Well it wasn't too bad at first. This hotel was dirty and stained in bits but there was a lovely Syrian rug on our bed and we slept well. We had planned to spend the day in Damascus and sleep another night. Working out whether to sleep our second night in this hotel, I got up from the bed and saw we had a friend joining us. A little, fat, hairy friend. Our first experience of what is known to many as a COCKROACH (shhhh don't tell Nick. Don't tell Nick because he is insisting we call them CRICKETS instead. He thinks crickets are similar but way more friendly. The idea is that you see an enormous and terrifying cockroach and say 'ooh yes a little cricket's popped in to say hello' and you don't really mind.) It was a gentle start into the realm of the c-blank-blank-blank-r-blank-a-blank-h-blank-s because he was only a tiddler but nonetheless I encouraged Nick to speedily pop an ashtray over him. Shutting him out our minds we enjoyed singing to Jesus and getting empowered for the day ahead - we SO need this time with him every day. (When Nick lifted the ashtray to set our cricket friend free there was nothing there. Disconcerting.)

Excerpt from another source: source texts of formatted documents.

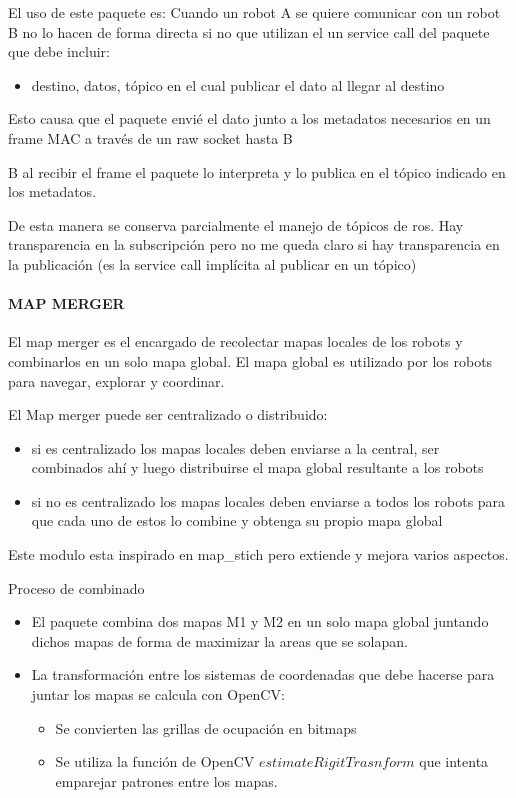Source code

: El uso de este paquete es:
Cuando un robot A se quiere comunicar con un robot B no lo hacen de forma directa si no que utilizan el un service call del paquete que debe incluir:
\begin{itemize}
  \item destino, datos, tópico en el cual publicar el dato al llegar al destino
\end{itemize}

Esto causa que el paquete envié el dato junto a los metadatos necesarios en un frame MAC a través de un raw socket hasta B

B al recibir el frame el paquete lo interpreta y lo publica en el tópico indicado en los metadatos.

De esta manera se conserva parcialmente el manejo de tópicos de ros. Hay transparencia en la subscripción pero no me queda claro si hay transparencia en la publicación (es la service call implícita al publicar en un tópico)

\paragraph{MAP MERGER}

El map merger es el encargado de recolectar mapas locales de los robots y combinarlos en un solo mapa global. El mapa global es utilizado por los robots para navegar, explorar y coordinar.

El Map merger puede ser centralizado o distribuido:
\begin{itemize}
\item si es centralizado los mapas locales deben enviarse a la central, ser combinados ahí y luego distribuirse el mapa global resultante a los robots
\item si no es centralizado los mapas locales deben enviarse a todos los robots para que cada uno de estos lo combine y obtenga su propio mapa global
\end{itemize}

Este modulo esta inspirado en map\_stich pero extiende y mejora varios aspectos.

Proceso de combinado
\begin{itemize}
  \item El paquete combina dos mapas M1 y M2 en un solo mapa global juntando dichos mapas de forma de maximizar la areas que se solapan.

  \item La transformación entre los sistemas de coordenadas que debe hacerse para juntar los mapas se calcula con OpenCV:
  \begin{itemize}
    \item Se convierten las grillas de ocupación en bitmaps
    \item Se utiliza la función de OpenCV $estimateRigitTrasnform$ que intenta emparejar patrones entre los mapas.
  \end{itemize}
\end{itemize}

We have booked our second night at the Orient Palace hotel - a three star - as a treat! We will stay there this evening. It was built in the 1920s and is recommended in the Lonely Planet if the traveller enjoys 'faded grandeur'. I think I do. The room is so spacious with a balcony and a beautiful blue and white woven rug on the bed... and yet it has a a bit of a battered feel. It is superb! After we waved goodbye to our cricket this morning we had breakfast here at our new hotel. LO and BEHOLD there was Lurpak on the table. I admit I had a mini-weep. We realised maybe we find the travelling harder than we realise. We had a large barney over suncream (which resulted in me agreeing to wear it every day you will be pleased to hear all four parents!) and here I was weeping over Lurpak! It's hot, everyone stares at you, you don't know where you are going and no one speaks your language. I think that is challenging, and it was good for us to admit it! And very good to enjoy some Lurpak whilst doing so.

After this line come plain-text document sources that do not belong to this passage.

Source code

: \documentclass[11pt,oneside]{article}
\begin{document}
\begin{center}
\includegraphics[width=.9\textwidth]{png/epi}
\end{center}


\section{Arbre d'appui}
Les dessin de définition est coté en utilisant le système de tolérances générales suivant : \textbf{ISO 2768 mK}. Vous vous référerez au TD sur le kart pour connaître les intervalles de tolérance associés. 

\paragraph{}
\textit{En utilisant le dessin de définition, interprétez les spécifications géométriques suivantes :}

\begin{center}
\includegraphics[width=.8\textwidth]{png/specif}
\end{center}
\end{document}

Cheered up, we embarked on a stunning day in Damascus. It is the most enchanting city. Everything drips with age - particularly the ancient stone and the winding walkways between homes. We loved being on Straight Street - where Paul headed after being blinded by Jesus' brightness and prayed for three days, until Ananias came to help him. It was so awe-inspiring to imagine Paul walking down the very street we walked on (and that this net cafe is on!) We visited Ananias' house - which is now a small stone underground chapel. I lay on the floor (it belongs to my Daddy so I could be at home!) and both of us felt His presence strengthening us.

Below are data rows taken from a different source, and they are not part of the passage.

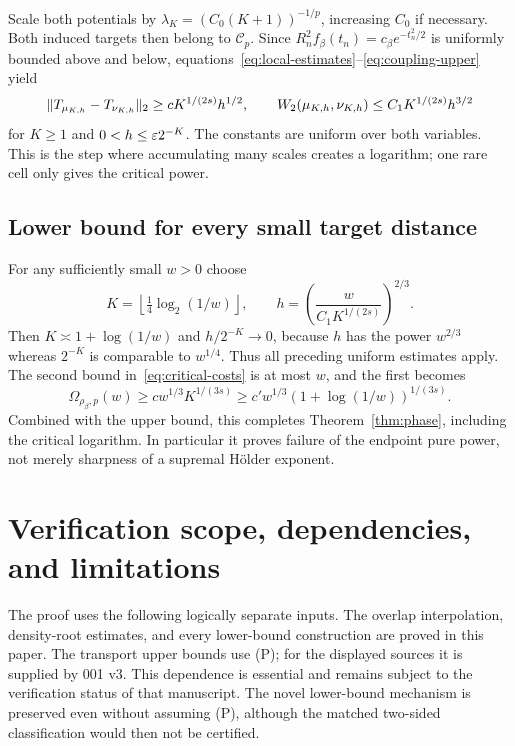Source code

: \documentclass[11pt]{article}
\theoremstyle{remark}\newtheorem{remark}[theorem]{Remark}
\begin{document}
Scale both potentials by $\lambda_K=(C_0(K+1))^{-1/p}$, increasing $C_0$ if necessary. Both induced targets then belong to $\mathcal C_p$. Since
$R_n^2f_\beta(t_n)=c_\beta e^{-t_n^2/2}$ is uniformly bounded above and below, equations~\eqref{eq:local-estimates}--\eqref{eq:coupling-upper} yield
\begin{equation}\label{eq:critical-costs}
 \norm{T_{\mu_{K,h}}-T_{\nu_{K,h}}}_2
 \ge c K^{1/(2s)}h^{1/2},\qquad
 W_2(\mu_{K,h},\nu_{K,h})\le C_1 K^{1/(2s)}h^{3/2}
\end{equation}
for $K\ge1$ and $0<h\le\eps2^{-K}$. The constants are uniform over both variables. This is the step where accumulating many scales creates a logarithm; one rare cell only gives the critical power.

\subsection{Lower bound for every small target distance}
For any sufficiently small $w>0$ choose
\[
 K=\left\lfloor\tfrac14\log_2(1/w)\right\rfloor,\qquad
 h=\left(\frac{w}{C_1K^{1/(2s)}}\right)^{2/3}.
\]
Then $K\asymp1+\log(1/w)$ and $h/2^{-K}\to0$, because $h$ has the power $w^{2/3}$ whereas $2^{-K}$ is comparable to $w^{1/4}$. Thus all preceding uniform estimates apply. The second bound in~\eqref{eq:critical-costs} is at most $w$, and the first becomes
\[
 \Omega_{\rho_\beta,p}(w)
 \ge c w^{1/3}K^{1/(3s)}
 \ge c' w^{1/3}(1+\log(1/w))^{1/(3s)}.
\]
Combined with the upper bound, this completes Theorem~\ref{thm:phase}, including the critical logarithm. In particular it proves failure of the endpoint pure power, not merely sharpness of a supremal H\"older exponent.

\section{Verification scope, dependencies, and limitations}
The proof uses the following logically separate inputs. The overlap interpolation, density-root estimates, and every lower-bound construction are proved in this paper. The transport upper bounds use (P); for the displayed sources it is supplied by 001 v3. This dependence is essential and remains subject to the verification status of that manuscript. The novel lower-bound mechanism is preserved even without assuming (P), although the matched two-sided classification would then not be certified.
\end{document}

We also spent some time around the Umayyad mosque in the Old City, so important in Islam that only Mecca and Medina are more esteemed. We walked past as the Friday call to prayer resounded and hundreds of men and women flocked to it. I found this quite painful as I saw a great number of people who do not know Jesus not walking to him, but to another religion. It felt as though my eyes were clarified and I felt an acuteness about how much we need to share Jesus with the world. Often in my home setting my eyes are dulled and it feels okay that people don't know Jesus. Today I had a fresh clarity and a renewed brokenness. That passage from Romans turned in my heart: 'How, then, can they call on the one they have not believed in? And how can they believe in the one of whom they have not heard? And how can they hear without someone preaching to them? And how can they preach unless they are sent? As it is written, "How beautiful are the feet of those who bring good news!"' And I thought Lord I am not sent here at the moment! But please send those who are! Let them be obedient! And my encouragement to anyone who reads our blog is to go and to share the love and saving words of Jesus!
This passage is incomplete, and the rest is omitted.